[Opening Dataset extract section]

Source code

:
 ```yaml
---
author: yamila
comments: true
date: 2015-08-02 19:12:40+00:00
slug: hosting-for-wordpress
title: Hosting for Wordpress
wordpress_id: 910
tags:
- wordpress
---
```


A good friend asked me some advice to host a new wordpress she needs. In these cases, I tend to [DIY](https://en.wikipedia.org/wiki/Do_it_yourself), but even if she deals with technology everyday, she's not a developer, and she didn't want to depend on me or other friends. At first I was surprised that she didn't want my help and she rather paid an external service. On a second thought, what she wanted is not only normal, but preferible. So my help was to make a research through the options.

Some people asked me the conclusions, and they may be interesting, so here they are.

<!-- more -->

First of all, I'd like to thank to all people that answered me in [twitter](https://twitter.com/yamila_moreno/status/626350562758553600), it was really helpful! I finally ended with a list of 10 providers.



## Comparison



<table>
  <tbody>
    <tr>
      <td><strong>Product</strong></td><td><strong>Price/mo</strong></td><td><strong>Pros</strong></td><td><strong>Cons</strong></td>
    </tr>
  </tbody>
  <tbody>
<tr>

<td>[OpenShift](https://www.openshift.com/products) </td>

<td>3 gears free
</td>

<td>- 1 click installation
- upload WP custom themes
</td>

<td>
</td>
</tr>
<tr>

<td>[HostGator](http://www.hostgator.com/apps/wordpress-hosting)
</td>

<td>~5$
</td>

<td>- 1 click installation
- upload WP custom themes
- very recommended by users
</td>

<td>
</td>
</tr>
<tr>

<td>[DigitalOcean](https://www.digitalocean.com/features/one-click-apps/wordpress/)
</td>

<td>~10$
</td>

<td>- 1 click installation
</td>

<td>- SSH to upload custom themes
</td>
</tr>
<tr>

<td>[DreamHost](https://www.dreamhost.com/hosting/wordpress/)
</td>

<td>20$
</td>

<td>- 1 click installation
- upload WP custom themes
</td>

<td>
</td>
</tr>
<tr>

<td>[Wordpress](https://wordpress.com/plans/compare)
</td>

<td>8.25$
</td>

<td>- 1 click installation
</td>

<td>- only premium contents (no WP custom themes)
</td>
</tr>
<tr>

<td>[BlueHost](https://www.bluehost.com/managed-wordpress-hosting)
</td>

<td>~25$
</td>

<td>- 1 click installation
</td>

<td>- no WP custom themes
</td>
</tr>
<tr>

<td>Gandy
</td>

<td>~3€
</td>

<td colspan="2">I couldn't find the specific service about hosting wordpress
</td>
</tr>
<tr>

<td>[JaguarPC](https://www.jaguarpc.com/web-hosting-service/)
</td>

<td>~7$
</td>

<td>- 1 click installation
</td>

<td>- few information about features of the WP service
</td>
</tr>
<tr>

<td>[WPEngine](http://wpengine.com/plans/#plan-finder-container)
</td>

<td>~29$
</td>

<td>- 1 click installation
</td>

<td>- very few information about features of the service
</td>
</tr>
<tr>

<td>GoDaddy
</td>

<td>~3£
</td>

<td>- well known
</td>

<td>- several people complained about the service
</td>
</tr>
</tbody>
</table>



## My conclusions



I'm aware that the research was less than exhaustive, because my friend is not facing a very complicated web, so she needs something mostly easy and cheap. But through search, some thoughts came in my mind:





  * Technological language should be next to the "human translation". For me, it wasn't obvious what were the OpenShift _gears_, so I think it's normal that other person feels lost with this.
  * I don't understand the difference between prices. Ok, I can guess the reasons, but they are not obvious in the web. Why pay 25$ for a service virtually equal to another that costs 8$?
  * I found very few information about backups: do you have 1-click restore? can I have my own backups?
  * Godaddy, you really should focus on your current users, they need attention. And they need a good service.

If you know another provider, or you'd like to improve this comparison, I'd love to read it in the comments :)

[Closing Dataset extract section]

* Action item
Retype all the data, keeping every character the same.

* Result of this exercise
Source code

:
 ```yaml
---
author: yamila
comments: true
date: 2015-08-02 19:12:40+00:00
slug: hosting-for-wordpress
title: Hosting for Wordpress
wordpress_id: 910
tags:
- wordpress
---
```


A good friend asked me some advice to host a new wordpress she needs. In these cases, I tend to [DIY](https://en.wikipedia.org/wiki/Do_it_yourself), but even if she deals with technology everyday, she's not a developer, and she didn't want to depend on me or other friends. At first I was surprised that she didn't want my help and she rather paid an external service. On a second thought, what she wanted is not only normal, but preferible. So my help was to make a research through the options.

Some people asked me the conclusions, and they may be interesting, so here they are.

<!-- more -->

First of all, I'd like to thank to all people that answered me in [twitter](https://twitter.com/yamila_moreno/status/626350562758553600), it was really helpful! I finally ended with a list of 10 providers.



## Comparison



<table>
  <tbody>
    <tr>
      <td><strong>Product</strong></td><td><strong>Price/mo</strong></td><td><strong>Pros</strong></td><td><strong>Cons</strong></td>
    </tr>
  </tbody>
  <tbody>
<tr>

<td>[OpenShift](https://www.openshift.com/products) </td>

<td>3 gears free
</td>

<td>- 1 click installation
- upload WP custom themes
</td>

<td>
</td>
</tr>
<tr>

<td>[HostGator](http://www.hostgator.com/apps/wordpress-hosting)
</td>

<td>~5$
</td>

<td>- 1 click installation
- upload WP custom themes
- very recommended by users
</td>

<td>
</td>
</tr>
<tr>

<td>[DigitalOcean](https://www.digitalocean.com/features/one-click-apps/wordpress/)
</td>

<td>~10$
</td>

<td>- 1 click installation
</td>

<td>- SSH to upload custom themes
</td>
</tr>
<tr>

<td>[DreamHost](https://www.dreamhost.com/hosting/wordpress/)
</td>

<td>20$
</td>

<td>- 1 click installation
- upload WP custom themes
</td>

<td>
</td>
</tr>
<tr>

<td>[Wordpress](https://wordpress.com/plans/compare)
</td>

<td>8.25$
</td>

<td>- 1 click installation
</td>

<td>- only premium contents (no WP custom themes)
</td>
</tr>
<tr>

<td>[BlueHost](https://www.bluehost.com/managed-wordpress-hosting)
</td>

<td>~25$
</td>

<td>- 1 click installation
</td>

<td>- no WP custom themes
</td>
</tr>
<tr>

<td>Gandy
</td>

<td>~3€
</td>

<td colspan="2">I couldn't find the specific service about hosting wordpress
</td>
</tr>
<tr>

<td>[JaguarPC](https://www.jaguarpc.com/web-hosting-service/)
</td>

<td>~7$
</td>

<td>- 1 click installation
</td>

<td>- few information about features of the WP service
</td>
</tr>
<tr>

<td>[WPEngine](http://wpengine.com/plans/#plan-finder-container)
</td>

<td>~29$
</td>

<td>- 1 click installation
</td>

<td>- very few information about features of the service
</td>
</tr>
<tr>

<td>GoDaddy
</td>

<td>~3£
</td>

<td>- well known
</td>

<td>- several people complained about the service
</td>
</tr>
</tbody>
</table>



## My conclusions



I'm aware that the research was less than exhaustive, because my friend is not facing a very complicated web, so she needs something mostly easy and cheap. But through search, some thoughts came in my mind:





  * Technological language should be next to the "human translation". For me, it wasn't obvious what were the OpenShift _gears_, so I think it's normal that other person feels lost with this.
  * I don't understand the difference between prices. Ok, I can guess the reasons, but they are not obvious in the web. Why pay 25$ for a service virtually equal to another that costs 8$?
  * I found very few information about backups: do you have 1-click restore? can I have my own backups?
  * Godaddy, you really should focus on your current users, they need attention. And they need a good service.

If you know another provider, or you'd like to improve this comparison, I'd love to read it in the comments :)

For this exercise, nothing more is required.